Without copying any pictures, restate exactly the lines from the start of the records through the line containing "C(X_1,X_2) & \cdots & C(X_1,X_N) \\".

Recorded data
·····

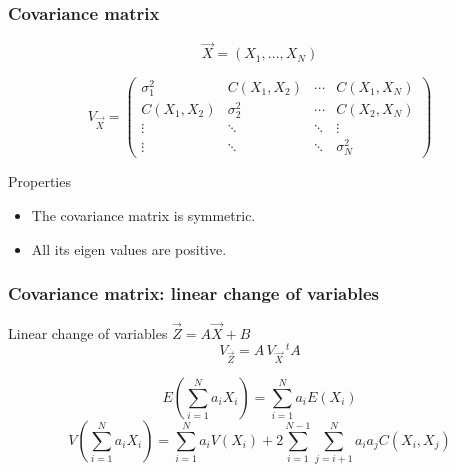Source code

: \documentclass[9pt]{beamer}
\begin{document}
\begin{frame}
 \frametitle{Covariance matrix}
 
 \begin{block}{}
  $$\vec{X} = (X_1, \dots, X_N)$$
  
  $$V_{\vec{X}} = \begin{pmatrix}
                   \sigma_1^2 & C(X_1,X_2) & \cdots & C(X_1,X_N) \\
                   C(X_1,X_2) & \sigma_2^2 & \cdots & C(X_2,X_N) \\
                   \vdots & \ddots & \ddots &  \vdots \\
                   \vdots & \ddots & \ddots &  \sigma_N^2
                   \end{pmatrix}
$$
 \end{block}
 
 \begin{block}{Properties}
  \begin{itemize}
   \item The covariance matrix is symmetric.
   \item All its eigen values are positive.
  \end{itemize}

 \end{block}

\end{frame}

\begin{frame}
 \frametitle{Covariance matrix: linear change of variables}
 
 \begin{block}{Linear change of variables $\vec{Z} = A \vec{X} + B$}
  $$V_{\vec{Z}} = A\, V_{\vec{X}}\, ^t A$$
 \end{block}
 
 \begin{block}{}
  $$E \left( \sum_{i=1}^{N} a_i X_i \right) = \sum_{i=1}^{N} a_i E(X_i)$$
  $$V \left( \sum_{i=1}^{N} a_i X_i \right) = \sum_{i=1}^{N} a_i V(X_i) + 2 \sum_{i=1}^{N-1} \sum_{j=i+1}^{N} a_i a_j C(X_i,X_j)$$
 \end{block}
 
 \end{frame}
 
\end{document}
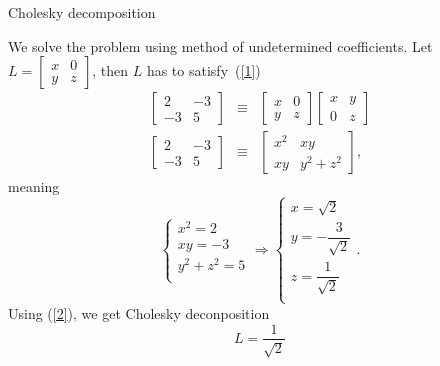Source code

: \begin{problem}{Cholesky decomposition}
\begin{solution}
    We solve the problem using method of undetermined coefficients. Let 
    $L= \begin{bmatrix}
            x & 0 \\
            y & z
        \end{bmatrix}$, then $L$ has to satisfy~(\ref{1})
        \begin{eqnarray}
            \begin{bmatrix}
                2 & -3 \\
                -3 & 5
            \end{bmatrix}
            &\equiv&
            \begin{bmatrix}
                x & 0 \\
                y & z
            \end{bmatrix}
            \begin{bmatrix}
                x & y \\
                0 & z
            \end{bmatrix}\nonumber\\
            \begin{bmatrix}
                2 & -3 \\
                -3 & 5
            \end{bmatrix}
            &\equiv&
            \begin{bmatrix}
                x^2 & xy \\
                xy & y^2+z^2
            \end{bmatrix},\nonumber
        \end{eqnarray}
        meaning 
        \begin{equation}
            \begin{cases}
                x^2=2\\
                xy=-3\\
                y^2+z^2=5\\
            \end{cases}
            \Rightarrow
            \begin{cases}
                x=\sqrt{2}\\
                y=-\dfrac{3}{\sqrt{2}}\\
                z=\dfrac{1}{\sqrt{2}}\\
            \end{cases}.\label{2}
        \end{equation}
        Using (\ref{2}), we get Cholesky deconposition 
        $$
            L=\dfrac{1}{\sqrt{2}}
$$
\end{solution}
\end{problem}
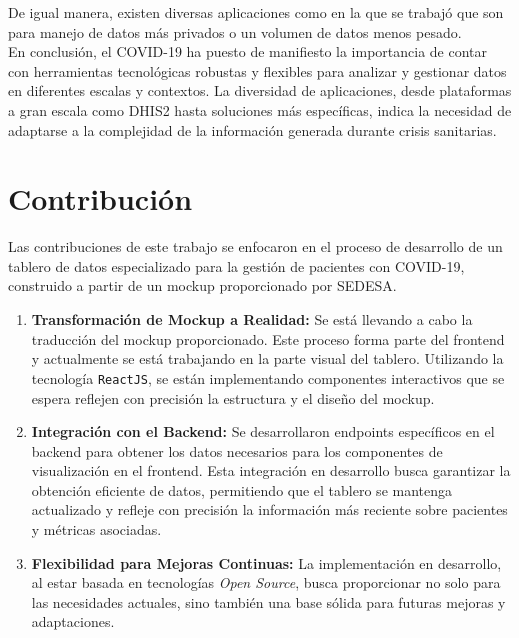 De igual manera, existen diversas aplicaciones como en la que se trabajó que son para manejo de datos más privados o un volumen de datos menos pesado.\\

En conclusión, el \textsc{COVID-19} ha puesto de manifiesto la importancia de contar con herramientas tecnológicas robustas y flexibles para analizar y gestionar datos en diferentes escalas y contextos. La diversidad de aplicaciones, desde plataformas a gran escala como \textsc{DHIS2} hasta soluciones más específicas, indica la necesidad de adaptarse a la complejidad de la información generada durante crisis sanitarias.



\section{Contribución}\label{intro_cont}


Las contribuciones de este trabajo se enfocaron en el proceso de desarrollo de un tablero de datos especializado para la gestión de pacientes con \textsc{COVID-19}, construido a partir de un mockup proporcionado por \textsc{SEDESA}. 

\begin{enumerate}
    \item \textbf{Transformación de Mockup a Realidad:} Se está llevando a cabo la traducción del mockup proporcionado. Este proceso forma parte del frontend y actualmente se está trabajando en la parte visual del tablero. Utilizando la tecnología \texttt{ReactJS}, se están implementando componentes interactivos que se espera reflejen con precisión la estructura y el diseño del mockup.

    
    \item \textbf{Integración con el Backend:} Se desarrollaron endpoints específicos en el backend para obtener los datos necesarios para los componentes de visualización en el frontend. Esta integración en desarrollo busca garantizar la obtención eficiente de datos, permitiendo que el tablero se mantenga actualizado y refleje con precisión la información más reciente sobre pacientes y métricas asociadas.
    
    \item \textbf{Flexibilidad para Mejoras Continuas:} La implementación en desarrollo, al estar basada en tecnologías \textit{Open Source}, busca proporcionar no solo para las necesidades actuales, sino también una base sólida para futuras mejoras y adaptaciones.
\end{enumerate}

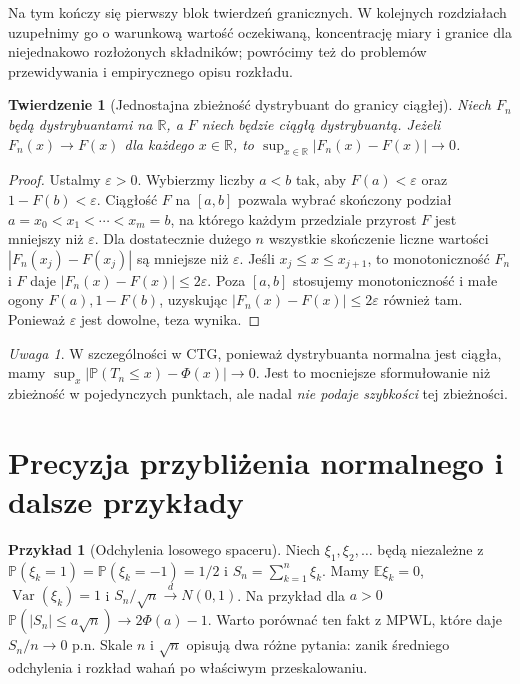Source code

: \documentclass[11pt,a4paper,oneside]{report}
\numberwithin{equation}{chapter}
\theoremstyle{plain}
\newtheorem{twierdzenie}{Twierdzenie}[chapter]
\theoremstyle{definition}
\newtheorem{przyklad}{Przykład}[chapter]
\theoremstyle{remark}
\newtheorem{uwaga}{Uwaga}[chapter]
\newcommand{\R}{\mathbb{R}}
\newcommand{\Prob}{\mathbb{P}}
\newcommand{\E}{\mathbb{E}}
\newcommand{\Var}{\operatorname{Var}}
\begin{document}
Na tym kończy się pierwszy blok twierdzeń granicznych.
W kolejnych rozdziałach uzupełnimy go o warunkową wartość
oczekiwaną, koncentrację miary i granice dla
niejednakowo rozłożonych składników; powrócimy też
do problemów przewidywania i empirycznego opisu rozkładu.

\begin{twierdzenie}[Jednostajna zbieżność dystrybuant do granicy ciągłej]
Niech $F_n$ będą dystrybuantami na $\R$, a $F$
niech będzie \emph{ciągłą} dystrybuantą.
Jeżeli $F_n(x)\to F(x)$ dla każdego $x\in\R$,
to $\sup_{x\in\R}|F_n(x)-F(x)|\to0$.
\end{twierdzenie}
\begin{proof}
Ustalmy $\varepsilon>0$. Wybierzmy liczby $a<b$
tak, aby $F(a)<\varepsilon$ oraz
$1-F(b)<\varepsilon$. Ciągłość $F$ na $[a,b]$
pozwala wybrać skończony podział
$a=x_0<x_1<\cdots<x_m=b$, na którego
każdym przedziale przyrost $F$ jest mniejszy
niż $\varepsilon$. Dla dostatecznie dużego $n$
wszystkie skończenie liczne wartości
$|F_n(x_j)-F(x_j)|$ są mniejsze niż $\varepsilon$.
Jeśli $x_j\leq x\leq x_{j+1}$,
to monotoniczność $F_n$ i $F$ daje
$|F_n(x)-F(x)|\leq2\varepsilon$.
Poza $[a,b]$ stosujemy monotoniczność
i małe ogony $F(a),1-F(b)$, uzyskując
$|F_n(x)-F(x)|\leq2\varepsilon$ również tam.
Ponieważ $\varepsilon$ jest dowolne, teza wynika.
\end{proof}

\begin{uwaga}
W szczególności w CTG, ponieważ dystrybuanta
normalna jest ciągła, mamy
$\sup_x|\Prob(T_n\leq x)-\Phi(x)|\to0$.
Jest to mocniejsze sformułowanie niż zbieżność
w pojedynczych punktach, ale nadal \emph{nie podaje
szybkości} tej zbieżności.
\end{uwaga}

\section{Precyzja przybliżenia normalnego i dalsze przykłady}

\begin{przyklad}[Odchylenia losowego spaceru]
Niech $\xi_1,\xi_2,\ldots$ będą niezależne z
$\Prob(\xi_k=1)=\Prob(\xi_k=-1)=1/2$ i
$S_n=\sum_{k=1}^n\xi_k$. Mamy $\E\xi_k=0$,
$\Var(\xi_k)=1$ i $S_n/\sqrt n\xrightarrow d N(0,1)$.
Na przykład dla $a>0$
$\Prob(|S_n|\leq a\sqrt n)\to2\Phi(a)-1$.
Warto porównać ten fakt z MPWL, które daje
$S_n/n\to0$ p.n. Skale $n$ i $\sqrt n$ opisują
dwa różne pytania: zanik średniego odchylenia
i rozkład wahań po właściwym przeskalowaniu.
\end{przyklad}
\end{document}
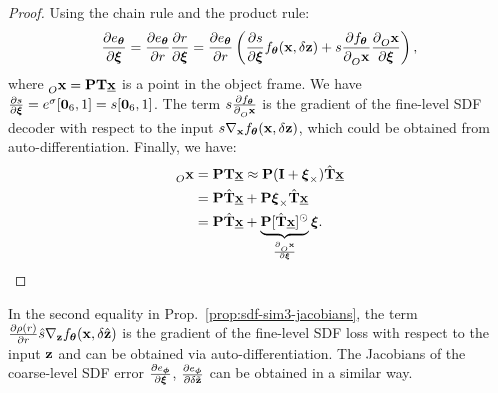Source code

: \begin{proof}
Using the chain rule and the product rule:
\begin{equation*}
\begin{aligned}
  \frac{\partial e_{\boldsymbol{\theta}}}{\partial\boldsymbol{\xi}} 
  = 
  \frac{\partial e_{\boldsymbol{\theta}}}{\partial r}
  \frac{\partial r}{\partial\boldsymbol{\xi}}
  = 
    \frac{\partial e_{\boldsymbol{\theta}}}{\partial r}
    \left(
      \frac{\partial s}{\partial\boldsymbol{\xi}}
      f_{\boldsymbol{\theta}} (\mathbf{x},\delta\mathbf{z})
      +
      s
      \frac{\partial f_{\boldsymbol{\theta}}}{\partial{}^{}_{O}\mathbf{x}}
      \frac{\partial {}^{}_{O}\mathbf{x}}{\partial\boldsymbol{\xi}}
    \right), 
\end{aligned}
\end{equation*}
where ${}^{}_{O}\mathbf{x} = \mathbf{P}\mathbf{T} \underline{\mathbf{x}}$ is a point in the object frame. We have $
\frac{\partial s}{\partial\boldsymbol{\xi}}
  = 
  e^\sigma [{\bf0}_6,1]
  = s [{\bf0}_6,1]
$. 
The term $s\frac{\partial f_{\boldsymbol{\theta}}}{\partial{}^{}_{O}\mathbf{x}}$ is the gradient of the fine-level SDF decoder with respect to the input $s \nabla_{\mathbf{x}} f_{\boldsymbol{\theta}}(\mathbf{x}, \delta\mathbf{z})$, which could be obtained from auto-differentiation. Finally, we have:
%
\begin{equation*}
\begin{aligned}
{}^{}_{O} \mathbf{x} &= \mathbf{P} \mathbf{T} \underline{\mathbf{x}} \approx 
\mathbf{P} (\mathbf{I} + \boldsymbol{\xi}_\times) \hat{\mathbf{T}} \underline{\mathbf{x}} \\
&=
\mathbf{P} \hat{\mathbf{T}} \underline{\mathbf{x}}
+
\mathbf{P} \boldsymbol{\xi}_\times \hat{\mathbf{T}} \underline{\mathbf{x}} \\ 
&= 
\mathbf{P} \hat{\mathbf{T}} \underline{\mathbf{x}}
+
\underbrace{\mathbf{P} [\hat{\mathbf{T}} \underline{\mathbf{x}}]^\odot}_{\frac{\partial {}^{}_{O} \mathbf{x}}{\partial \boldsymbol{\xi}}} \boldsymbol{\xi}. 
\end{aligned}\qedhere
\end{equation*}
\end{proof}


In the second equality in Prop.~\ref{prop:sdf-sim3-jacobians}, the term $\frac{\partial \rho(r)}{\partial r} \hat{s} \nabla_{\mathbf{z}} f_{\boldsymbol{\theta}}(\mathbf{x}, \delta\hat{\mathbf{z}})$ is the gradient of the fine-level SDF loss with respect to the input $\mathbf{z}$ and can be obtained via auto-differentiation. The Jacobians of the coarse-level SDF error $\frac{\partial e_{\boldsymbol{\phi}}}{\partial \boldsymbol{\xi}}$, $\frac{\partial e_{\boldsymbol{\phi}}}{\partial \delta \tilde{\mathbf{z}}}$ can be obtained in a similar way. 



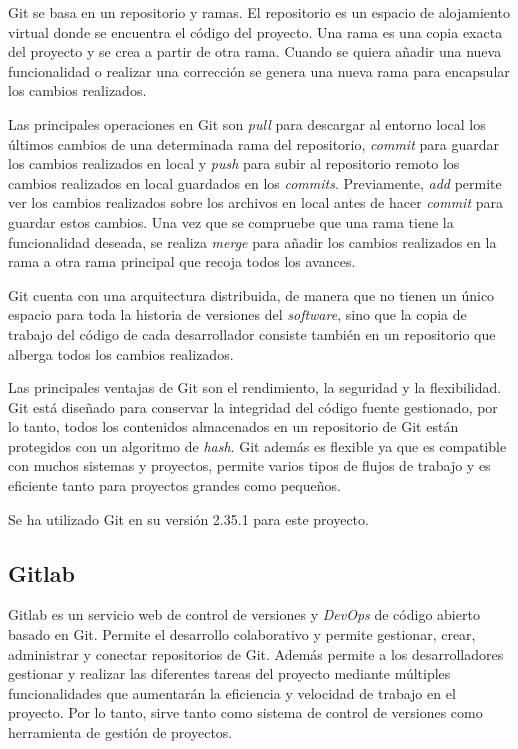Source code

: Git se basa en un repositorio y ramas. El repositorio es un espacio de alojamiento virtual donde se encuentra el código del proyecto. Una rama es una copia exacta del proyecto y se crea a partir de otra rama. Cuando se quiera añadir una nueva funcionalidad o realizar una corrección se genera una nueva rama para encapsular los cambios realizados.

Las principales operaciones en Git son \textit{pull} para descargar al entorno local los últimos cambios de una determinada rama del repositorio, \textit{commit} para guardar los cambios realizados en local y \textit{push} para subir al repositorio remoto los cambios realizados en local guardados en los \textit{commits}. Previamente, \textit{add} permite ver los cambios realizados sobre los archivos en local antes de hacer \textit{commit} para guardar estos cambios. Una vez que se compruebe que una rama tiene la funcionalidad deseada, se realiza \textit{merge} para añadir los cambios realizados en la rama a otra rama principal que recoja todos los avances.

Git cuenta con una arquitectura distribuida, de manera que no tienen un único espacio para toda la historia de versiones del \textit{software}, sino que la copia de trabajo del código de cada desarrollador consiste también en un repositorio que alberga todos los cambios realizados.

Las principales ventajas de Git son el rendimiento, la seguridad y la flexibilidad. Git está diseñado para conservar la integridad del código fuente gestionado, por lo tanto, todos los contenidos almacenados en un repositorio de Git están protegidos con un algoritmo de \textit{hash}. Git además es flexible ya que es compatible con muchos sistemas y proyectos, permite varios tipos de flujos de trabajo y es eficiente tanto para proyectos grandes como pequeños.

Se ha utilizado Git en su versión 2.35.1 para este proyecto.


\subsection{Gitlab}
Gitlab \cite{gitlab} es un servicio web de control de versiones y \textit{DevOps} de código abierto basado en Git. Permite el desarrollo colaborativo y permite gestionar, crear, administrar y conectar repositorios de Git. Además permite a los desarrolladores gestionar y realizar las diferentes tareas del proyecto mediante múltiples funcionalidades que aumentarán la eficiencia y velocidad de trabajo en el proyecto. Por lo tanto, sirve tanto como sistema de control de versiones como herramienta de gestión de proyectos.


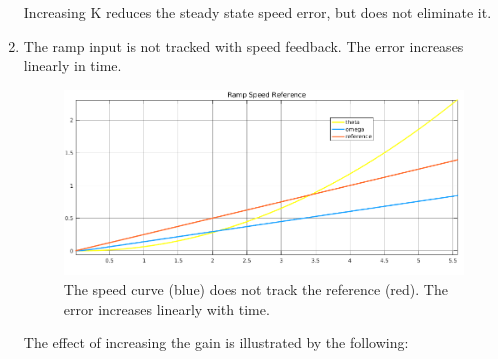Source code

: \documentclass[11pt,a4paper]{article}
\begin{document}
\begin{enumerate}
Increasing K reduces the steady state speed error, but does not eliminate it.
	
	\item The ramp input is not tracked with speed feedback. The error increases linearly in time.
	
	\begin{figure}[!htbp]
	\includegraphics[width=\textwidth]{imglab/lab4sol_rampspeedtraj.png}
	\caption{The speed curve (blue) does not track the reference (red). The error increases linearly with time.}
	\end{figure}	
	
	The effect of increasing the gain is illustrated by the following:
	

\end{enumerate}
\end{document}
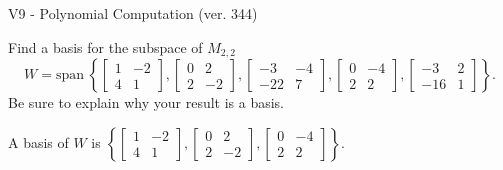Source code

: \begin{exercise}
  \begin{exerciseTitle}V9 - Polynomial Computation (ver. 344)\end{exerciseTitle}
  \begin{exerciseStatement}
    Find a basis for the subspace of \(M_{2,2}\) 
\[W=\mathrm{span}\ \left\{\left[\begin{array}{cc}
1 & -2 \\
4 & 1
\end{array}\right] , \left[\begin{array}{cc}
0 & 2 \\
2 & -2
\end{array}\right] , \left[\begin{array}{cc}
-3 & -4 \\
-22 & 7
\end{array}\right] , \left[\begin{array}{cc}
0 & -4 \\
2 & 2
\end{array}\right] , \left[\begin{array}{cc}
-3 & 2 \\
-16 & 1
\end{array}\right]\right\}.\]
 Be sure to explain why your result is a basis.


  \end{exerciseStatement}
  \begin{exerciseAnswer}
   A basis of \(W\) is  \(\left\{\left[\begin{array}{cc}
1 & -2 \\
4 & 1
\end{array}\right] , \left[\begin{array}{cc}
0 & 2 \\
2 & -2
\end{array}\right] , \left[\begin{array}{cc}
0 & -4 \\
2 & 2
\end{array}\right]\right\}\).
  


  \end{exerciseAnswer}
\end{exercise}
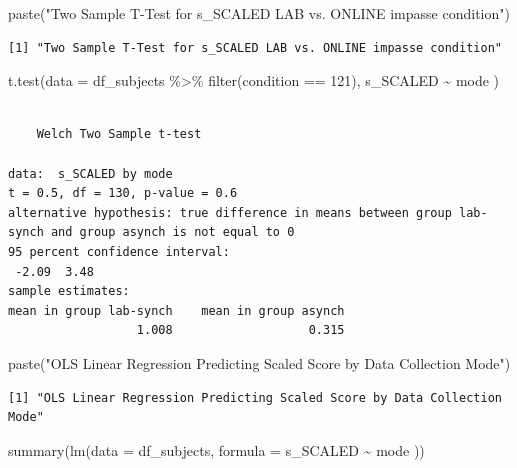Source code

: \documentclass[
  letterpaper,
  DIV=11,
  numbers=noendperiod]{scrreprt}
\newenvironment{Shaded}{\begin{snugshade}}{\end{snugshade}}
\newcommand{\AttributeTok}[1]{\textcolor[rgb]{0.40,0.45,0.13}{#1}}
\newcommand{\DecValTok}[1]{\textcolor[rgb]{0.68,0.00,0.00}{#1}}
\newcommand{\FunctionTok}[1]{\textcolor[rgb]{0.28,0.35,0.67}{#1}}
\newcommand{\NormalTok}[1]{\textcolor[rgb]{0.00,0.23,0.31}{#1}}
\newcommand{\SpecialCharTok}[1]{\textcolor[rgb]{0.37,0.37,0.37}{#1}}
\newcommand{\StringTok}[1]{\textcolor[rgb]{0.13,0.47,0.30}{#1}}
\begin{document}
\begin{Shaded}
\begin{Highlighting}[]
\FunctionTok{paste}\NormalTok{(}\StringTok{"Two Sample T{-}Test for s\_SCALED LAB vs. ONLINE impasse condition"}\NormalTok{)}
\end{Highlighting}
\end{Shaded}

\begin{verbatim}
[1] "Two Sample T-Test for s_SCALED LAB vs. ONLINE impasse condition"
\end{verbatim}

\begin{Shaded}
\begin{Highlighting}[]
\FunctionTok{t.test}\NormalTok{(}\AttributeTok{data =}\NormalTok{ df\_subjects }\SpecialCharTok{\%\textgreater{}\%} \FunctionTok{filter}\NormalTok{(condition }\SpecialCharTok{==} \DecValTok{121}\NormalTok{), s\_SCALED }\SpecialCharTok{\textasciitilde{}}\NormalTok{ mode )}
\end{Highlighting}
\end{Shaded}

\begin{verbatim}

    Welch Two Sample t-test

data:  s_SCALED by mode
t = 0.5, df = 130, p-value = 0.6
alternative hypothesis: true difference in means between group lab-synch and group asynch is not equal to 0
95 percent confidence interval:
 -2.09  3.48
sample estimates:
mean in group lab-synch    mean in group asynch 
                  1.008                   0.315 
\end{verbatim}

\begin{Shaded}
\begin{Highlighting}[]
\FunctionTok{paste}\NormalTok{(}\StringTok{"OLS Linear Regression Predicting Scaled Score by Data Collection Mode"}\NormalTok{)}
\end{Highlighting}
\end{Shaded}

\begin{verbatim}
[1] "OLS Linear Regression Predicting Scaled Score by Data Collection Mode"
\end{verbatim}

\begin{Shaded}
\begin{Highlighting}[]
\FunctionTok{summary}\NormalTok{(}\FunctionTok{lm}\NormalTok{(}\AttributeTok{data =}\NormalTok{ df\_subjects, }\AttributeTok{formula =}\NormalTok{ s\_SCALED }\SpecialCharTok{\textasciitilde{}}\NormalTok{ mode ))}
\end{Highlighting}
\end{Shaded}
\end{document}
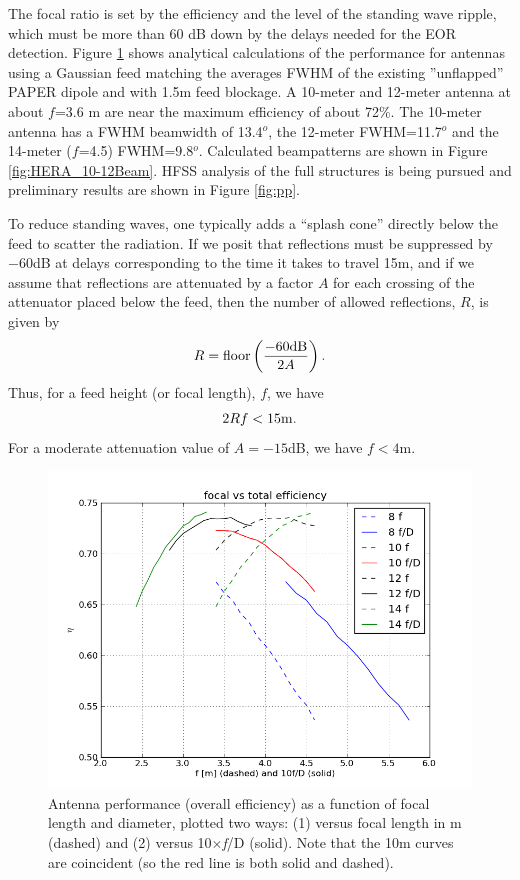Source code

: \documentclass[11pt]{article}
\begin{document}
The focal ratio is set by the efficiency and the level of the standing wave ripple, which must be more than 60 dB down by the delays needed for the EOR detection.  Figure \ref{fig:heraDishfDplot} shows analytical calculations of the performance for antennas using a Gaussian feed matching the averages FWHM of the existing ''unflapped'' PAPER dipole and with 1.5m feed blockage.  A 10-meter and 12-meter antenna at about $f$=3.6 m are near the maximum efficiency of about 72\%.  The 10-meter antenna has a FWHM beamwidth of 13.4$^o$, the 12-meter FWHM=11.7$^o$ and the 14-meter ($f$=4.5) FWHM=9.8$^o$.  Calculated beampatterns are shown in Figure \ref{fig:HERA_10-12Beam}.  HFSS analysis of the full structures is being pursued and preliminary results are shown in Figure \ref{fig:pp}.

To reduce standing waves, one typically adds a ``splash cone'' directly below the feed to scatter the radiation.
If we posit that reflections must be suppressed by $-60$dB at delays corresponding to the time it takes
to travel 15m, and if we assume that reflections are attenuated by a factor $A$ for each crossing of the
attenuator placed below the feed, then the number of allowed reflections, $R$, is given by
\begin{equation}
R={\rm floor}\left(\frac{-60{\rm dB}}{2A}\right).
\end{equation}
Thus, for a feed height (or focal length), $f$, we have
\begin{equation}
2Rf<15{\rm m}.
\end{equation}
For a moderate attenuation value of $A=-15$dB, we have $f<4$m.

\begin{figure}[H]
\centering
\includegraphics[width=\textwidth]{heraDishfDplot.png}
\caption{Antenna performance (overall efficiency) as a function of focal length and diameter, plotted two ways:  (1) versus focal length in m (dashed) and (2) versus 10$\times${\em f}/D (solid).  Note that the 10m curves are coincident (so the red line is both solid and dashed).}
\label{fig:heraDishfDplot}
\end{figure}
\end{document}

·····

Response to this task
Source code

: \documentclass[9pt]{beamer}
\begin{document}
\begin{frame}
 \frametitle{Covariance matrix}
 
 \begin{block}{}
  $$\vec{X} = (X_1, \dots, X_N)$$
  
  $$V_{\vec{X}} = \begin{pmatrix}
                   \sigma_1^2 & C(X_1,X_2) & \cdots & C(X_1,X_N) \\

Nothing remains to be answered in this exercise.